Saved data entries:
▼▼▼
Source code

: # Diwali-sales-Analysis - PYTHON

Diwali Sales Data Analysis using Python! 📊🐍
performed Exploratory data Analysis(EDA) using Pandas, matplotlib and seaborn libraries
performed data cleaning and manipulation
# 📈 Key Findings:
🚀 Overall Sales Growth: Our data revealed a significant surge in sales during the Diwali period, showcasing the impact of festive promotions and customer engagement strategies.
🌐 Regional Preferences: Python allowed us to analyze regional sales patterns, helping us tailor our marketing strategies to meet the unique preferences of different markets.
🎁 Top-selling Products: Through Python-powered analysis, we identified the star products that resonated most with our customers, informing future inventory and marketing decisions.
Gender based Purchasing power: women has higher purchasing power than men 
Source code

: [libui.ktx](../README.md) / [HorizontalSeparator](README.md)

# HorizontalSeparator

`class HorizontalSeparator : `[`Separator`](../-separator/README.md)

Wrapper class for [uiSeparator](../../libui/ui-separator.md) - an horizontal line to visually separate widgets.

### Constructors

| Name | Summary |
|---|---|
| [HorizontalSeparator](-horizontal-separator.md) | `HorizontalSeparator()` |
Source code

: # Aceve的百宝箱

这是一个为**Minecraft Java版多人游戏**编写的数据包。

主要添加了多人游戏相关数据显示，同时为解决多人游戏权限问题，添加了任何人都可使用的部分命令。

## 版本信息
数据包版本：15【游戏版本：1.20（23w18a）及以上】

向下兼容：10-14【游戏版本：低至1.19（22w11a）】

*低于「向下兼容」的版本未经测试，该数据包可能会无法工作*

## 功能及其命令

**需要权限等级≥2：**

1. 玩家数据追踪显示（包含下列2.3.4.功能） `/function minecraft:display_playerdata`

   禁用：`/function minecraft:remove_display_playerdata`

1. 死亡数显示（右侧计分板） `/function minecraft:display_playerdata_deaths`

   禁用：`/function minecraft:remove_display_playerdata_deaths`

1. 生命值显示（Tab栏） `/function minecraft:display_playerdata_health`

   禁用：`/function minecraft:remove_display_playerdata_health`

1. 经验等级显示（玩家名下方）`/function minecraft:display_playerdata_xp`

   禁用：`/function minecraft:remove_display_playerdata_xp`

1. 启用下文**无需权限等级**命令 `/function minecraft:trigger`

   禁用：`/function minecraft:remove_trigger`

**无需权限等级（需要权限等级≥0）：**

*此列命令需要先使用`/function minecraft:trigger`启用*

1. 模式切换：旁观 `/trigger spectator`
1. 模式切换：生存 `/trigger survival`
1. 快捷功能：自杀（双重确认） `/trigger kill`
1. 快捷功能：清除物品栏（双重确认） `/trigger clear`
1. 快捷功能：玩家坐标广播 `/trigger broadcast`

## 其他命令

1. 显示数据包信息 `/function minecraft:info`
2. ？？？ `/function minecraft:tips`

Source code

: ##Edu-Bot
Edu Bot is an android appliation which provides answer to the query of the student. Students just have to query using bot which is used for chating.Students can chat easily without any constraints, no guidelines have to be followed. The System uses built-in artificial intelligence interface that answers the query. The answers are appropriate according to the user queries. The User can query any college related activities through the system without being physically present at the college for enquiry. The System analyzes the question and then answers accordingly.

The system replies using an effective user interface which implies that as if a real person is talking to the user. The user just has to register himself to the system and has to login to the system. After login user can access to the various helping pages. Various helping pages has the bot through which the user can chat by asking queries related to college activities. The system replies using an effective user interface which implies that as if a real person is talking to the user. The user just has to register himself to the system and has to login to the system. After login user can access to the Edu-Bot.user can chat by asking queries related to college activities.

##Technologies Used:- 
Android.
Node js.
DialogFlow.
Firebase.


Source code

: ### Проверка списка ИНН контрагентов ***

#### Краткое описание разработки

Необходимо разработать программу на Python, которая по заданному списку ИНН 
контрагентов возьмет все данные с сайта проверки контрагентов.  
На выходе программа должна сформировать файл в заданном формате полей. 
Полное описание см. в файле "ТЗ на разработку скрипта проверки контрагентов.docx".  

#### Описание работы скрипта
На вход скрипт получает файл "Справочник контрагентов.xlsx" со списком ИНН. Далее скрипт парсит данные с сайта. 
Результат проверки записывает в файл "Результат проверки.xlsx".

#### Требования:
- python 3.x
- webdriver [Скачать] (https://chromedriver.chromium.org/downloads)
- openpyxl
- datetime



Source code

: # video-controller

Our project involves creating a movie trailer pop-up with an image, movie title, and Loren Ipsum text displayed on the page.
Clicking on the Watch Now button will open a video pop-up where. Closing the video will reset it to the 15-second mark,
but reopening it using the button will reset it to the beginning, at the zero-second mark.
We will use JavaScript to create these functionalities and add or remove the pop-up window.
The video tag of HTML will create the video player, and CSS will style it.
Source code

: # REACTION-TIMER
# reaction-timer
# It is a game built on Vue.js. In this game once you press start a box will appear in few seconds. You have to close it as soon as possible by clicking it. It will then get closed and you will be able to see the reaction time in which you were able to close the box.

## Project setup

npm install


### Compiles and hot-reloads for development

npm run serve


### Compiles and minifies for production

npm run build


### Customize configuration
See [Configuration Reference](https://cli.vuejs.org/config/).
▲▲▲
Exercise brief:
Each of the lines above must appear again, unchanged.

Response box:
Source code

: # Diwali-sales-Analysis - PYTHON

Diwali Sales Data Analysis using Python! 📊🐍
performed Exploratory data Analysis(EDA) using Pandas, matplotlib and seaborn libraries
performed data cleaning and manipulation
# 📈 Key Findings:
🚀 Overall Sales Growth: Our data revealed a significant surge in sales during the Diwali period, showcasing the impact of festive promotions and customer engagement strategies.
🌐 Regional Preferences: Python allowed us to analyze regional sales patterns, helping us tailor our marketing strategies to meet the unique preferences of different markets.
🎁 Top-selling Products: Through Python-powered analysis, we identified the star products that resonated most with our customers, informing future inventory and marketing decisions.
Gender based Purchasing power: women has higher purchasing power than men 
Source code

: [libui.ktx](../README.md) / [HorizontalSeparator](README.md)

# HorizontalSeparator

`class HorizontalSeparator : `[`Separator`](../-separator/README.md)

Wrapper class for [uiSeparator](../../libui/ui-separator.md) - an horizontal line to visually separate widgets.

### Constructors

| Name | Summary |
|---|---|
| [HorizontalSeparator](-horizontal-separator.md) | `HorizontalSeparator()` |
Source code

: # Aceve的百宝箱

这是一个为**Minecraft Java版多人游戏**编写的数据包。

主要添加了多人游戏相关数据显示，同时为解决多人游戏权限问题，添加了任何人都可使用的部分命令。

## 版本信息
数据包版本：15【游戏版本：1.20（23w18a）及以上】

向下兼容：10-14【游戏版本：低至1.19（22w11a）】

*低于「向下兼容」的版本未经测试，该数据包可能会无法工作*

## 功能及其命令

**需要权限等级≥2：**

1. 玩家数据追踪显示（包含下列2.3.4.功能） `/function minecraft:display_playerdata`

   禁用：`/function minecraft:remove_display_playerdata`

1. 死亡数显示（右侧计分板） `/function minecraft:display_playerdata_deaths`

   禁用：`/function minecraft:remove_display_playerdata_deaths`

1. 生命值显示（Tab栏） `/function minecraft:display_playerdata_health`

   禁用：`/function minecraft:remove_display_playerdata_health`

1. 经验等级显示（玩家名下方）`/function minecraft:display_playerdata_xp`

   禁用：`/function minecraft:remove_display_playerdata_xp`

1. 启用下文**无需权限等级**命令 `/function minecraft:trigger`

   禁用：`/function minecraft:remove_trigger`

**无需权限等级（需要权限等级≥0）：**

*此列命令需要先使用`/function minecraft:trigger`启用*

1. 模式切换：旁观 `/trigger spectator`
1. 模式切换：生存 `/trigger survival`
1. 快捷功能：自杀（双重确认） `/trigger kill`
1. 快捷功能：清除物品栏（双重确认） `/trigger clear`
1. 快捷功能：玩家坐标广播 `/trigger broadcast`

## 其他命令

1. 显示数据包信息 `/function minecraft:info`
2. ？？？ `/function minecraft:tips`

Source code

: ##Edu-Bot
Edu Bot is an android appliation which provides answer to the query of the student. Students just have to query using bot which is used for chating.Students can chat easily without any constraints, no guidelines have to be followed. The System uses built-in artificial intelligence interface that answers the query. The answers are appropriate according to the user queries. The User can query any college related activities through the system without being physically present at the college for enquiry. The System analyzes the question and then answers accordingly.

The system replies using an effective user interface which implies that as if a real person is talking to the user. The user just has to register himself to the system and has to login to the system. After login user can access to the various helping pages. Various helping pages has the bot through which the user can chat by asking queries related to college activities. The system replies using an effective user interface which implies that as if a real person is talking to the user. The user just has to register himself to the system and has to login to the system. After login user can access to the Edu-Bot.user can chat by asking queries related to college activities.

##Technologies Used:- 
Android.
Node js.
DialogFlow.
Firebase.


Source code

: ### Проверка списка ИНН контрагентов ***

#### Краткое описание разработки

Необходимо разработать программу на Python, которая по заданному списку ИНН 
контрагентов возьмет все данные с сайта проверки контрагентов.  
На выходе программа должна сформировать файл в заданном формате полей. 
Полное описание см. в файле "ТЗ на разработку скрипта проверки контрагентов.docx".  

#### Описание работы скрипта
На вход скрипт получает файл "Справочник контрагентов.xlsx" со списком ИНН. Далее скрипт парсит данные с сайта. 
Результат проверки записывает в файл "Результат проверки.xlsx".

#### Требования:
- python 3.x
- webdriver [Скачать] (https://chromedriver.chromium.org/downloads)
- openpyxl
- datetime



Source code

: # video-controller

Our project involves creating a movie trailer pop-up with an image, movie title, and Loren Ipsum text displayed on the page.
Clicking on the Watch Now button will open a video pop-up where. Closing the video will reset it to the 15-second mark,
but reopening it using the button will reset it to the beginning, at the zero-second mark.
We will use JavaScript to create these functionalities and add or remove the pop-up window.
The video tag of HTML will create the video player, and CSS will style it.
Source code

: # REACTION-TIMER
# reaction-timer
# It is a game built on Vue.js. In this game once you press start a box will appear in few seconds. You have to close it as soon as possible by clicking it. It will then get closed and you will be able to see the reaction time in which you were able to close the box.

## Project setup

npm install


### Compiles and hot-reloads for development

npm run serve


### Compiles and minifies for production

npm run build


### Customize configuration
See [Configuration Reference](https://cli.vuejs.org/config/).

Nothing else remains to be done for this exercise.